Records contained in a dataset
--- --- ---

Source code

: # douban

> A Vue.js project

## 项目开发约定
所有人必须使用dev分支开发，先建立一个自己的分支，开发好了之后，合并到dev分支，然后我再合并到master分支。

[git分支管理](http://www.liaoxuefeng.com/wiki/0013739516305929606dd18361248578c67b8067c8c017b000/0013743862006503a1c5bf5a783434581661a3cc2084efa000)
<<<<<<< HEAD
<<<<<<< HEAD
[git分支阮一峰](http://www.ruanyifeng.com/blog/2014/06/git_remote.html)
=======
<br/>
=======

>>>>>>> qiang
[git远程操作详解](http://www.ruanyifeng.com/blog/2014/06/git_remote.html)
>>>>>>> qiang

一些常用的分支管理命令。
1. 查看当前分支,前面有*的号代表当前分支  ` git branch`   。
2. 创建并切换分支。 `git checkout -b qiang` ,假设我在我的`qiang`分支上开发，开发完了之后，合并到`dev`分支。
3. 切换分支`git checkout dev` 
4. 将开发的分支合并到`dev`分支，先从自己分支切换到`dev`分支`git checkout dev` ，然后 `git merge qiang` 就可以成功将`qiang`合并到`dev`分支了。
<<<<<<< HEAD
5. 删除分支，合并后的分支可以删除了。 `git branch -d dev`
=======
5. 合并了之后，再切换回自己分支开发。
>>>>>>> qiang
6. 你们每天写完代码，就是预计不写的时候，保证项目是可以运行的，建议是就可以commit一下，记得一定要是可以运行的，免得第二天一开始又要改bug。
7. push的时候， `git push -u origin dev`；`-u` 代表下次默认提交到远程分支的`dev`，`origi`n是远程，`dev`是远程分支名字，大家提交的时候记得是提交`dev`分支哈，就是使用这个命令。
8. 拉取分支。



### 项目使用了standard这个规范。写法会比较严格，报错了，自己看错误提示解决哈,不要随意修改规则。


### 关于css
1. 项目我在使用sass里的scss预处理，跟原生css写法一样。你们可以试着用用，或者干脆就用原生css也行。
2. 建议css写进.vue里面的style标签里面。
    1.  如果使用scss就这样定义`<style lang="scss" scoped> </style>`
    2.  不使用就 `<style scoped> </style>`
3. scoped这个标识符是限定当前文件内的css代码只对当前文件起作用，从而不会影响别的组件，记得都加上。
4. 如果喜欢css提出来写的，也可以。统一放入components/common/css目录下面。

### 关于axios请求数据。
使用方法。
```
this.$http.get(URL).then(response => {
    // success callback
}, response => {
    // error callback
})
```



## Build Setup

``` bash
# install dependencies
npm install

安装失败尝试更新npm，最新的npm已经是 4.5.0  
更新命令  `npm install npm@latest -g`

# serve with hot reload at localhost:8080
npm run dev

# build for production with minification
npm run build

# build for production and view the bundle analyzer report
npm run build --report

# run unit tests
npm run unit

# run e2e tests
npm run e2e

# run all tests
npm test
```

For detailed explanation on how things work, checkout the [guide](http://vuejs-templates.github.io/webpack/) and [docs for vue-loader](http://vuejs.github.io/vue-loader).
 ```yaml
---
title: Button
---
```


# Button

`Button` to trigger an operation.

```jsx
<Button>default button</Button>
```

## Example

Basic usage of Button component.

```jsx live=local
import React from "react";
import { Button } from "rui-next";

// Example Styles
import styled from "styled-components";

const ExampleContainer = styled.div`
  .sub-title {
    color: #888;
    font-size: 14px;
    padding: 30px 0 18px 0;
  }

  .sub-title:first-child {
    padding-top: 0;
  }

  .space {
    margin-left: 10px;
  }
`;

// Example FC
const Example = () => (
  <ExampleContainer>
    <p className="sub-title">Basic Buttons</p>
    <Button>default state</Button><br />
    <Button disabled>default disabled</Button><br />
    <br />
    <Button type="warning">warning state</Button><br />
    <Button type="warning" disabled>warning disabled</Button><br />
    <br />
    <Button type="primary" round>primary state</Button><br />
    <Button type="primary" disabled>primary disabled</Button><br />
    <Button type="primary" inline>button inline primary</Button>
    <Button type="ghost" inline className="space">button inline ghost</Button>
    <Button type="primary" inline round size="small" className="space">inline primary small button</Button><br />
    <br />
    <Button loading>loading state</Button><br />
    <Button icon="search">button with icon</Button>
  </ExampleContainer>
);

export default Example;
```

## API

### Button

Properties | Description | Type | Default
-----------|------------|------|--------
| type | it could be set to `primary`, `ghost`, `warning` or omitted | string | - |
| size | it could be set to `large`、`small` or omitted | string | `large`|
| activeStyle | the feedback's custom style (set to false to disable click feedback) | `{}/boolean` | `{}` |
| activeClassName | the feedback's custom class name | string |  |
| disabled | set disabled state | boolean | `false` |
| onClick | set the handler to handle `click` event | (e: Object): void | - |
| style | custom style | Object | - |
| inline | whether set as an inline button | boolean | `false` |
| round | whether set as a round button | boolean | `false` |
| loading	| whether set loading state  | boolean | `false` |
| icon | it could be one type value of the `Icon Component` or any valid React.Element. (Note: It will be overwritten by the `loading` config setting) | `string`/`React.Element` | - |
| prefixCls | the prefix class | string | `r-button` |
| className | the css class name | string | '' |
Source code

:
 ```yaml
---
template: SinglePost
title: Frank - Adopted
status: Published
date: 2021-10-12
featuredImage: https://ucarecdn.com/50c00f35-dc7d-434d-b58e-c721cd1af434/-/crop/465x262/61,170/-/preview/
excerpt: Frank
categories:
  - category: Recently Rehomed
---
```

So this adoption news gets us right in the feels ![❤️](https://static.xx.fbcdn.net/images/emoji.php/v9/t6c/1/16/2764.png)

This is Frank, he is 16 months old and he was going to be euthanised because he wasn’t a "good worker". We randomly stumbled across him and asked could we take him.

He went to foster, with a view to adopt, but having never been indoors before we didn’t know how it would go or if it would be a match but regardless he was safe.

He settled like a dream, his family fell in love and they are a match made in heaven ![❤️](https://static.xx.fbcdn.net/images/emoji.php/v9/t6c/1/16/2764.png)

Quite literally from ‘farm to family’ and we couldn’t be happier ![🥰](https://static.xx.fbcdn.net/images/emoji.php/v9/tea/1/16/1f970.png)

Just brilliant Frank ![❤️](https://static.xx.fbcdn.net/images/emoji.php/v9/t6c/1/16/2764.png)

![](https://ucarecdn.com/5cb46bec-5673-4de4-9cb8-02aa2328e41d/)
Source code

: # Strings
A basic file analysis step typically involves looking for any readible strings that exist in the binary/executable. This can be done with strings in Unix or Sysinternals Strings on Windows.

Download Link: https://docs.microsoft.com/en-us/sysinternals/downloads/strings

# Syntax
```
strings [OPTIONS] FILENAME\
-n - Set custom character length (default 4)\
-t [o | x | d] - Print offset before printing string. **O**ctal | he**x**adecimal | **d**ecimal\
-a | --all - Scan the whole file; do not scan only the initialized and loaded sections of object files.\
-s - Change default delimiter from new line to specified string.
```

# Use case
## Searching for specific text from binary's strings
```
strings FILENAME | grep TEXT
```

--- --- ---

§ INSTRUCTIONS FOR THE TASK: Provide the count of lines in the records above that hold the word "report", with no other text.

§ ANSWER TO THE PROBLEM: 2